Series	pci: Work around ASMedia ASM2824 PCIe link training failures \| expand [v6,0/7] pci: Work around ASMedia ASM2824 PCIe link training failures [v6,1/7] PCI: Export PCI link retrain timeout [v6,2/7] PCI: Execute `quirk_enable_clear_retrain_link' earlier [v6,3/7] PCI: Initialize `link_active_reporting' earlier [v6,4/7] powerpc/eeh: Rely on `link_active_reporting' [v6,5/7] net/mlx5: Rely on `link_active_reporting' [v6,6/7] PCI: pciehp: Rely on `link_active_reporting' [v6,7/7] PCI: Work around PCIe link training failures

Maciej W. Rozycki Feb. 5, 2023, 3:48 p.m. UTC

Hi,

This is v6 of the change to work around a PCIe link training phenomenon
where a pair of devices both capable of operating at a link speed above
2.5GT/s seems unable to negotiate the link speed and continues training
indefinitely with the Link Training bit switching on and off repeatedly
and the data link layer never reaching the active state.

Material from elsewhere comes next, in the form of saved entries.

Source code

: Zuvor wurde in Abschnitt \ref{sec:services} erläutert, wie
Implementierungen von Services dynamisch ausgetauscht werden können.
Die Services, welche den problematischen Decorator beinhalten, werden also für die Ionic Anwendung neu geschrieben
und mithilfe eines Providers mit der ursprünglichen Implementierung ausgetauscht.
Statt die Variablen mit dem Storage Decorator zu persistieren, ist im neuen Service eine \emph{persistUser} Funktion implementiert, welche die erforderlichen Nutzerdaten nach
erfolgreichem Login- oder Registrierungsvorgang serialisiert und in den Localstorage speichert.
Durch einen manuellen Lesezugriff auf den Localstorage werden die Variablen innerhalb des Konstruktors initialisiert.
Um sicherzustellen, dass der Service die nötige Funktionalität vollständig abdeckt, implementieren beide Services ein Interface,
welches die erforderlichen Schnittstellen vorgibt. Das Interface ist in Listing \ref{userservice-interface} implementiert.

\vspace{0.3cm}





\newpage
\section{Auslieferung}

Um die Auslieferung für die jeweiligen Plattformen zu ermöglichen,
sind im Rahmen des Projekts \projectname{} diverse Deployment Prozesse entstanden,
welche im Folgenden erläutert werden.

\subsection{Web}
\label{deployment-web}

Following Bjorn's suggestion from the previous iteration:
<https://lore.kernel.org/lkml/20221109050418.GA529724@bhelgaas/> I have
moved the workaround into the PCI core. I have kept the part specific to
ASMedia (to lift the speed restriction after a successful retrain) within,
although I find it a good candidate for a standalone quirk. It seems to
me we'd have to add additional classes of fixups however to move this part
to drivers/pci/quirks.c, which I think would be an overkill. So I've only
made it explicitly guarded by CONFIG_PCI_QUIRKS; I can see there's prior
art with this approach.

In the course of the update I have realised that commit 6b2f1351af56
("PCI: Wait for device to become ready after secondary bus reset") makes
no sense and was about to figure out what to do here about it, but then
found Lukas's recent patch series addressing this issue (thanks, Lukas,
you made my life easier!), so I have rebased my patch set on top of
Lukas's:
<https://lore.kernel.org/all/da77c92796b99ec568bd070cbe4725074a117038.1673769517.git.lukas@wunner.de/>.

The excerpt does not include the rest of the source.